本校は学習指導と共に、海洋教育、情操教育、土曜講座の開講など多彩なプログラムがあります。教室では経験できないいろいろな体験をし、豊かな人間性と強くたくましい身体を育てます。海洋教育ではすべての生徒が「ヨット帆走」と「遠泳」を行います。ヨット帆走は、中1の前期を除き、中学3年まで毎年5~6月と9~10月の年2回ヨット帆走実習が行われ、生徒全員が大自然の海での貴重な体験を味わいます。「遠泳」は中学3年の7月に逗子湾で約1500メートルを全員で泳ぎきります。入学当初泳げなくても、5月から9月末まで約30回行われる水泳の授業を3年間続けることで、全員が確実に泳げるようになります。当日は皆で隊列を作ってお互いに励ましあいながら泳ぐので、全員が力をあわせて泳ぎきった時、やり終えた達成感とお互いの連帯感が生まれます。また誰の援助もなく自分の力だけで大自然に向かうとき、生徒たちは自立することを学び、ひとまわり大きく成長することが出来ます。海は全世界につながっています。海での経験を通して、違った視点から国際社会を意識し、世界へ心を向けて欲しいと思っています。

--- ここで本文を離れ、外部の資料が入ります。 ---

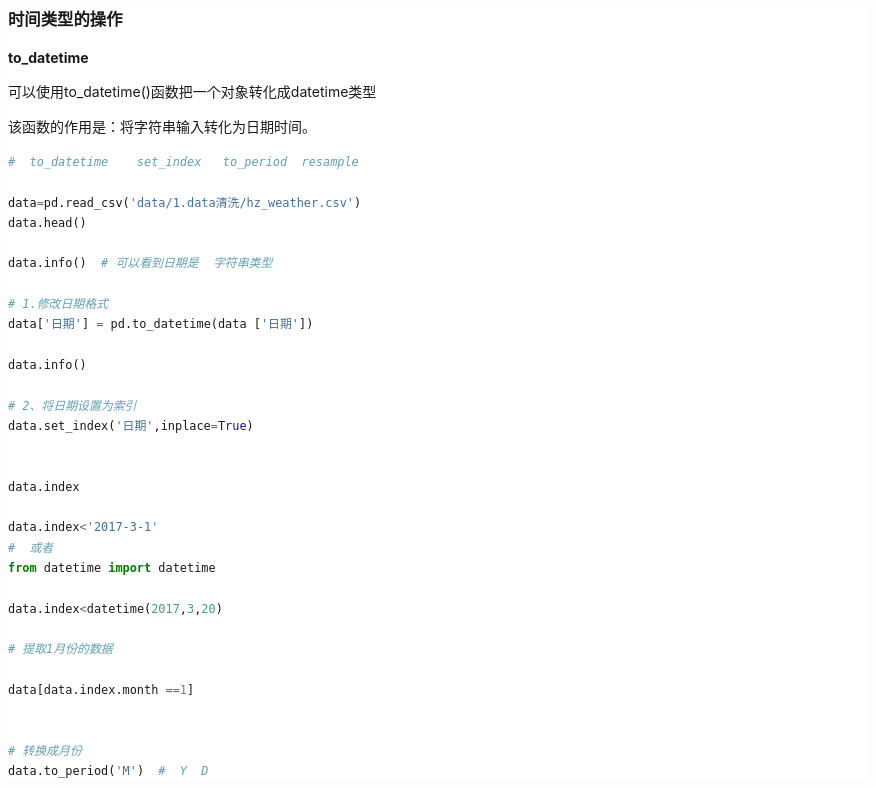 ### 时间类型的操作

**to_datetime**

 可以使用to_datetime()函数把一个对象转化成datetime类型 

该函数的作用是：将字符串输入转化为日期时间。

```python
#  to_datetime    set_index   to_period  resample 

data=pd.read_csv('data/1.data清洗/hz_weather.csv')
data.head()

data.info()  # 可以看到日期是  字符串类型

# 1.修改日期格式
data['日期'] = pd.to_datetime(data ['日期'])

data.info()

# 2、将日期设置为索引
data.set_index('日期',inplace=True)


data.index

data.index<'2017-3-1'
#  或者 
from datetime import datetime

data.index<datetime(2017,3,20) 

# 提取1月份的数据

data[data.index.month ==1]


# 转换成月份
data.to_period('M')  #  Y  D  


```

約60コース107講座ある土曜講座は、興味ある分野を増やし、考え方の幅を広げる場としています。「開港150周年の横浜を散策する」や「先端化学実験講座」「相対性理論」など教養系、人文系、科学技術系、芸術系、スポーツ系など自由にいくつでも選択できます。新しい先生や異学年同士の触れ合いで、新しい人間関係を築く絶好の機会ともなっています。情操教育は朝の10分間読書や、集団の中の個のあり方や、個と個の関わりを考える道徳の時間、年2回の映画鑑賞などを行います。映画はアメリカ、フランス、インド、中国、韓国など多くの国の映画を上映します。希望する生徒は他学年の鑑賞する映画を放課後見られるので、多くの作品を鑑賞できます。生徒たちはさまざまな国の状況や人の考え方、歴史的事実を学び感性を磨きます。
個性を伸ばす!



10月末に開成祭があり、今年も2日間で1万3千人の来場者を迎え大盛況でした。高2生をトップとする実行委員会が企画運営にあたります。今年の中1の合唱祭と中2の演劇は見ごたえがあり生徒たちの成長を感じました。演劇は中2生自らが『大化の改新~悪霊の課した責務』という7幕のドラマを書き、役者はもちろん、大道具、衣装、照明とも力を合わせ完成度の高いものに仕上げました。高2の実行委員のメンバー達は、自分のクラブ発表や、展示、委員会の仕事、みこしを担ぎ、締めの後夜祭まで大きな責任を持って活躍。開成祭が終わると高2生は受験体制に入ります。国際交流も重要な教育活動です。中3でニュージーランド研修旅行、高2で中国、韓国、マレーシアを選択できるアジア研究旅行があります。これらは全員参加です。ほかに中2から高2までの希望者に約3週間のカナダ研修旅行、また海外長期留学制度があります。英語力の向上はもちろん、多様な文化・宗教・言語を持った人たちとの共生を知り、広い視野を身につけてほしいと思っています。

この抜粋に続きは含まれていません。